* _RECORD EXCERPTS_:
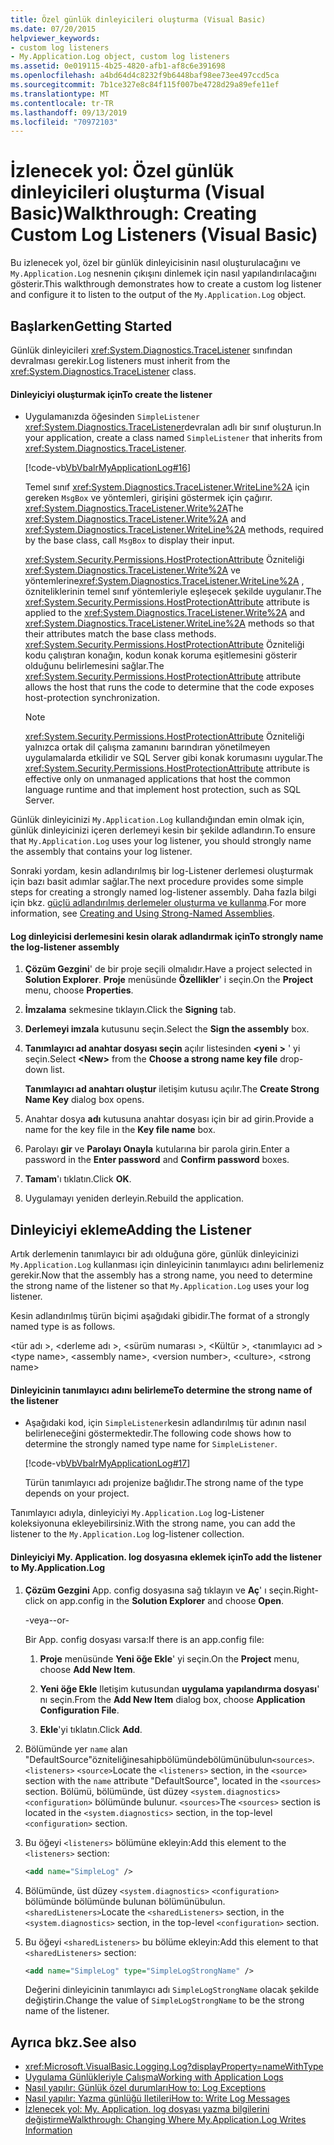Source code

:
 ```yaml
---
title: Özel günlük dinleyicileri oluşturma (Visual Basic)
ms.date: 07/20/2015
helpviewer_keywords:
- custom log listeners
- My.Application.Log object, custom log listeners
ms.assetid: 0e019115-4b25-4820-afb1-af8c6e391698
ms.openlocfilehash: a4bd64d4c8232f9b6448baf98ee73ee497ccd5ca
ms.sourcegitcommit: 7b1ce327e8c84f115f007be4728d29a89efe11ef
ms.translationtype: MT
ms.contentlocale: tr-TR
ms.lasthandoff: 09/13/2019
ms.locfileid: "70972103"
---
```

# <a name="walkthrough-creating-custom-log-listeners-visual-basic"></a><span data-ttu-id="af5f5-102">İzlenecek yol: Özel günlük dinleyicileri oluşturma (Visual Basic)</span><span class="sxs-lookup"><span data-stu-id="af5f5-102">Walkthrough: Creating Custom Log Listeners (Visual Basic)</span></span>
<span data-ttu-id="af5f5-103">Bu izlenecek yol, özel bir günlük dinleyicisinin nasıl oluşturulacağını ve `My.Application.Log` nesnenin çıkışını dinlemek için nasıl yapılandırılacağını gösterir.</span><span class="sxs-lookup"><span data-stu-id="af5f5-103">This walkthrough demonstrates how to create a custom log listener and configure it to listen to the output of the `My.Application.Log` object.</span></span>  
  
## <a name="getting-started"></a><span data-ttu-id="af5f5-104">Başlarken</span><span class="sxs-lookup"><span data-stu-id="af5f5-104">Getting Started</span></span>  
 <span data-ttu-id="af5f5-105">Günlük dinleyicileri <xref:System.Diagnostics.TraceListener> sınıfından devralması gerekir.</span><span class="sxs-lookup"><span data-stu-id="af5f5-105">Log listeners must inherit from the <xref:System.Diagnostics.TraceListener> class.</span></span>  
  
#### <a name="to-create-the-listener"></a><span data-ttu-id="af5f5-106">Dinleyiciyi oluşturmak için</span><span class="sxs-lookup"><span data-stu-id="af5f5-106">To create the listener</span></span>  
  
- <span data-ttu-id="af5f5-107">Uygulamanızda öğesinden `SimpleListener` <xref:System.Diagnostics.TraceListener>devralan adlı bir sınıf oluşturun.</span><span class="sxs-lookup"><span data-stu-id="af5f5-107">In your application, create a class named `SimpleListener` that inherits from <xref:System.Diagnostics.TraceListener>.</span></span>  
  
     [!code-vb[VbVbalrMyApplicationLog#16](~/samples/snippets/visualbasic/VS_Snippets_VBCSharp/VbVbalrMyApplicationLog/VB/Form1.vb#16)]  
  
     <span data-ttu-id="af5f5-108">Temel sınıf <xref:System.Diagnostics.TraceListener.WriteLine%2A> için gereken `MsgBox` ve yöntemleri, girişini göstermek için çağırır. <xref:System.Diagnostics.TraceListener.Write%2A></span><span class="sxs-lookup"><span data-stu-id="af5f5-108">The <xref:System.Diagnostics.TraceListener.Write%2A> and <xref:System.Diagnostics.TraceListener.WriteLine%2A> methods, required by the base class, call `MsgBox` to display their input.</span></span>  
  
     <span data-ttu-id="af5f5-109"><xref:System.Security.Permissions.HostProtectionAttribute> Özniteliği <xref:System.Diagnostics.TraceListener.Write%2A> ve yöntemlerine<xref:System.Diagnostics.TraceListener.WriteLine%2A> , özniteliklerinin temel sınıf yöntemleriyle eşleşecek şekilde uygulanır.</span><span class="sxs-lookup"><span data-stu-id="af5f5-109">The <xref:System.Security.Permissions.HostProtectionAttribute> attribute is applied to the <xref:System.Diagnostics.TraceListener.Write%2A> and <xref:System.Diagnostics.TraceListener.WriteLine%2A> methods so that their attributes match the base class methods.</span></span> <span data-ttu-id="af5f5-110"><xref:System.Security.Permissions.HostProtectionAttribute> Özniteliği kodu çalıştıran konağın, kodun konak koruma eşitlemesini gösterir olduğunu belirlemesini sağlar.</span><span class="sxs-lookup"><span data-stu-id="af5f5-110">The <xref:System.Security.Permissions.HostProtectionAttribute> attribute allows the host that runs the code to determine that the code exposes host-protection synchronization.</span></span>  
  
    > [!NOTE]
    > <span data-ttu-id="af5f5-111"><xref:System.Security.Permissions.HostProtectionAttribute> Özniteliği yalnızca ortak dil çalışma zamanını barındıran yönetilmeyen uygulamalarda etkilidir ve SQL Server gibi konak korumasını uygular.</span><span class="sxs-lookup"><span data-stu-id="af5f5-111">The <xref:System.Security.Permissions.HostProtectionAttribute> attribute is effective only on unmanaged applications that host the common language runtime and that implement host protection, such as SQL Server.</span></span>  
  
 <span data-ttu-id="af5f5-112">Günlük dinleyicinizi `My.Application.Log` kullandığından emin olmak için, günlük dinleyicinizi içeren derlemeyi kesin bir şekilde adlandırın.</span><span class="sxs-lookup"><span data-stu-id="af5f5-112">To ensure that `My.Application.Log` uses your log listener, you should strongly name the assembly that contains your log listener.</span></span>  
  
 <span data-ttu-id="af5f5-113">Sonraki yordam, kesin adlandırılmış bir log-Listener derlemesi oluşturmak için bazı basit adımlar sağlar.</span><span class="sxs-lookup"><span data-stu-id="af5f5-113">The next procedure provides some simple steps for creating a strongly named log-listener assembly.</span></span> <span data-ttu-id="af5f5-114">Daha fazla bilgi için bkz. [güçlü adlandırılmış derlemeler oluşturma ve kullanma](../../../../standard/assembly/create-use-strong-named.md).</span><span class="sxs-lookup"><span data-stu-id="af5f5-114">For more information, see [Creating and Using Strong-Named Assemblies](../../../../standard/assembly/create-use-strong-named.md).</span></span>  
  
#### <a name="to-strongly-name-the-log-listener-assembly"></a><span data-ttu-id="af5f5-115">Log dinleyicisi derlemesini kesin olarak adlandırmak için</span><span class="sxs-lookup"><span data-stu-id="af5f5-115">To strongly name the log-listener assembly</span></span>  
  
1. <span data-ttu-id="af5f5-116">**Çözüm Gezgini**' de bir proje seçili olmalıdır.</span><span class="sxs-lookup"><span data-stu-id="af5f5-116">Have a project selected in **Solution Explorer**.</span></span> <span data-ttu-id="af5f5-117">**Proje** menüsünde **Özellikler**' i seçin.</span><span class="sxs-lookup"><span data-stu-id="af5f5-117">On the **Project** menu, choose **Properties**.</span></span>   
  
2. <span data-ttu-id="af5f5-118">**İmzalama** sekmesine tıklayın.</span><span class="sxs-lookup"><span data-stu-id="af5f5-118">Click the **Signing** tab.</span></span>  
  
3. <span data-ttu-id="af5f5-119">**Derlemeyi imzala** kutusunu seçin.</span><span class="sxs-lookup"><span data-stu-id="af5f5-119">Select the **Sign the assembly** box.</span></span>  
  
4. <span data-ttu-id="af5f5-120">**Tanımlayıcı ad anahtar dosyası seçin** açılır listesinden  **\<yeni >** ' yi seçin.</span><span class="sxs-lookup"><span data-stu-id="af5f5-120">Select **\<New>** from the **Choose a strong name key file** drop-down list.</span></span>  
  
     <span data-ttu-id="af5f5-121">**Tanımlayıcı ad anahtarı oluştur** iletişim kutusu açılır.</span><span class="sxs-lookup"><span data-stu-id="af5f5-121">The **Create Strong Name Key** dialog box opens.</span></span>  
  
5. <span data-ttu-id="af5f5-122">Anahtar dosya **adı** kutusuna anahtar dosyası için bir ad girin.</span><span class="sxs-lookup"><span data-stu-id="af5f5-122">Provide a name for the key file in the **Key file name** box.</span></span>  
  
6. <span data-ttu-id="af5f5-123">Parolayı **gir** ve **Parolayı Onayla** kutularına bir parola girin.</span><span class="sxs-lookup"><span data-stu-id="af5f5-123">Enter a password in the **Enter password** and **Confirm password** boxes.</span></span>  
  
7. <span data-ttu-id="af5f5-124">**Tamam**'ı tıklatın.</span><span class="sxs-lookup"><span data-stu-id="af5f5-124">Click **OK**.</span></span>  
  
8. <span data-ttu-id="af5f5-125">Uygulamayı yeniden derleyin.</span><span class="sxs-lookup"><span data-stu-id="af5f5-125">Rebuild the application.</span></span>  
  
## <a name="adding-the-listener"></a><span data-ttu-id="af5f5-126">Dinleyiciyi ekleme</span><span class="sxs-lookup"><span data-stu-id="af5f5-126">Adding the Listener</span></span>  
 <span data-ttu-id="af5f5-127">Artık derlemenin tanımlayıcı bir adı olduğuna göre, günlük dinleyicinizi `My.Application.Log` kullanması için dinleyicinin tanımlayıcı adını belirlemeniz gerekir.</span><span class="sxs-lookup"><span data-stu-id="af5f5-127">Now that the assembly has a strong name, you need to determine the strong name of the listener so that `My.Application.Log` uses your log listener.</span></span>  
  
 <span data-ttu-id="af5f5-128">Kesin adlandırılmış türün biçimi aşağıdaki gibidir.</span><span class="sxs-lookup"><span data-stu-id="af5f5-128">The format of a strongly named type is as follows.</span></span>  
  
 <span data-ttu-id="af5f5-129">\<tür adı >, \<derleme adı >, \<sürüm numarası >, \<Kültür >, \<tanımlayıcı ad ></span><span class="sxs-lookup"><span data-stu-id="af5f5-129">\<type name>, \<assembly name>, \<version number>, \<culture>, \<strong name></span></span>  
  
#### <a name="to-determine-the-strong-name-of-the-listener"></a><span data-ttu-id="af5f5-130">Dinleyicinin tanımlayıcı adını belirleme</span><span class="sxs-lookup"><span data-stu-id="af5f5-130">To determine the strong name of the listener</span></span>  
  
- <span data-ttu-id="af5f5-131">Aşağıdaki kod, için `SimpleListener`kesin adlandırılmış tür adının nasıl belirleneceğini göstermektedir.</span><span class="sxs-lookup"><span data-stu-id="af5f5-131">The following code shows how to determine the strongly named type name for `SimpleListener`.</span></span>  
  
     [!code-vb[VbVbalrMyApplicationLog#17](~/samples/snippets/visualbasic/VS_Snippets_VBCSharp/VbVbalrMyApplicationLog/VB/Form1.vb#17)]  
  
     <span data-ttu-id="af5f5-132">Türün tanımlayıcı adı projenize bağlıdır.</span><span class="sxs-lookup"><span data-stu-id="af5f5-132">The strong name of the type depends on your project.</span></span>  
  
 <span data-ttu-id="af5f5-133">Tanımlayıcı adıyla, dinleyiciyi `My.Application.Log` log-Listener koleksiyonuna ekleyebilirsiniz.</span><span class="sxs-lookup"><span data-stu-id="af5f5-133">With the strong name, you can add the listener to the `My.Application.Log` log-listener collection.</span></span>  
  
#### <a name="to-add-the-listener-to-myapplicationlog"></a><span data-ttu-id="af5f5-134">Dinleyiciyi My. Application. log dosyasına eklemek için</span><span class="sxs-lookup"><span data-stu-id="af5f5-134">To add the listener to My.Application.Log</span></span>  
  
1. <span data-ttu-id="af5f5-135">**Çözüm Gezgini** App. config dosyasına sağ tıklayın ve **Aç**' ı seçin.</span><span class="sxs-lookup"><span data-stu-id="af5f5-135">Right-click on app.config in the **Solution Explorer** and choose **Open**.</span></span>  
  
     <span data-ttu-id="af5f5-136">-veya-</span><span class="sxs-lookup"><span data-stu-id="af5f5-136">-or-</span></span>  
  
     <span data-ttu-id="af5f5-137">Bir App. config dosyası varsa:</span><span class="sxs-lookup"><span data-stu-id="af5f5-137">If there is an app.config file:</span></span>  
  
    1. <span data-ttu-id="af5f5-138">**Proje** menüsünde **Yeni öğe Ekle**' yi seçin.</span><span class="sxs-lookup"><span data-stu-id="af5f5-138">On the **Project** menu, choose **Add New Item**.</span></span>  
  
    2. <span data-ttu-id="af5f5-139">**Yeni öğe Ekle** Iletişim kutusundan **uygulama yapılandırma dosyası**' nı seçin.</span><span class="sxs-lookup"><span data-stu-id="af5f5-139">From the **Add New Item** dialog box, choose **Application Configuration File**.</span></span>  
  
    3. <span data-ttu-id="af5f5-140">**Ekle**'yi tıklatın.</span><span class="sxs-lookup"><span data-stu-id="af5f5-140">Click **Add**.</span></span>  
  
2. <span data-ttu-id="af5f5-141">Bölümünde yer `name` alan "DefaultSource"özniteliğinesahipbölümündebölümünübulun`<sources>`. `<listeners>` `<source>`</span><span class="sxs-lookup"><span data-stu-id="af5f5-141">Locate the `<listeners>` section, in the `<source>` section with the `name` attribute "DefaultSource", located in the `<sources>` section.</span></span> <span data-ttu-id="af5f5-142">Bölümü, bölümünde, üst düzey `<system.diagnostics>` `<configuration>` bölümünde bulunur. `<sources>`</span><span class="sxs-lookup"><span data-stu-id="af5f5-142">The `<sources>` section is located in the `<system.diagnostics>` section, in the top-level `<configuration>` section.</span></span>  
  
3. <span data-ttu-id="af5f5-143">Bu öğeyi `<listeners>` bölümüne ekleyin:</span><span class="sxs-lookup"><span data-stu-id="af5f5-143">Add this element to the `<listeners>` section:</span></span>  
  
    ```xml  
    <add name="SimpleLog" />  
    ```  
  
4. <span data-ttu-id="af5f5-144">Bölümünde, üst düzey `<system.diagnostics>` `<configuration>` bölümünde bölümünde bulunan bölümünübulun.`<sharedListeners>`</span><span class="sxs-lookup"><span data-stu-id="af5f5-144">Locate the `<sharedListeners>` section, in the `<system.diagnostics>` section, in the top-level `<configuration>` section.</span></span>  
  
5. <span data-ttu-id="af5f5-145">Bu öğeyi `<sharedListeners>` bu bölüme ekleyin:</span><span class="sxs-lookup"><span data-stu-id="af5f5-145">Add this element to that `<sharedListeners>` section:</span></span>  
  
    ```xml  
    <add name="SimpleLog" type="SimpleLogStrongName" />  
    ```  
  
     <span data-ttu-id="af5f5-146">Değerini dinleyicinin tanımlayıcı adı `SimpleLogStrongName` olacak şekilde değiştirin.</span><span class="sxs-lookup"><span data-stu-id="af5f5-146">Change the value of `SimpleLogStrongName` to be the strong name of the listener.</span></span>  
  
## <a name="see-also"></a><span data-ttu-id="af5f5-147">Ayrıca bkz.</span><span class="sxs-lookup"><span data-stu-id="af5f5-147">See also</span></span>

- <xref:Microsoft.VisualBasic.Logging.Log?displayProperty=nameWithType>
- [<span data-ttu-id="af5f5-148">Uygulama Günlükleriyle Çalışma</span><span class="sxs-lookup"><span data-stu-id="af5f5-148">Working with Application Logs</span></span>](../../../../visual-basic/developing-apps/programming/log-info/working-with-application-logs.md)
- [<span data-ttu-id="af5f5-149">Nasıl yapılır: Günlük özel durumları</span><span class="sxs-lookup"><span data-stu-id="af5f5-149">How to: Log Exceptions</span></span>](../../../../visual-basic/developing-apps/programming/log-info/how-to-log-exceptions.md)
- [<span data-ttu-id="af5f5-150">Nasıl yapılır: Yazma günlüğü Iletileri</span><span class="sxs-lookup"><span data-stu-id="af5f5-150">How to: Write Log Messages</span></span>](../../../../visual-basic/developing-apps/programming/log-info/how-to-write-log-messages.md)
- [<span data-ttu-id="af5f5-151">İzlenecek yol: My. Application. log dosyası yazma bilgilerini değiştirme</span><span class="sxs-lookup"><span data-stu-id="af5f5-151">Walkthrough: Changing Where My.Application.Log Writes Information</span></span>](../../../../visual-basic/developing-apps/programming/log-info/walkthrough-changing-where-my-application-log-writes-information.md)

* _HOW TO COMPLETE THIS TASK_:
Find each line in the listing above that contains "tıklatın", and copy that line.

* _ANSWER BOX_:
7. <span data-ttu-id="af5f5-124">**Tamam**'ı tıklatın.</span><span class="sxs-lookup"><span data-stu-id="af5f5-124">Click **OK**.</span></span>  
    3. <span data-ttu-id="af5f5-140">**Ekle**'yi tıklatın.</span><span class="sxs-lookup"><span data-stu-id="af5f5-140">Click **Add**.</span></span>  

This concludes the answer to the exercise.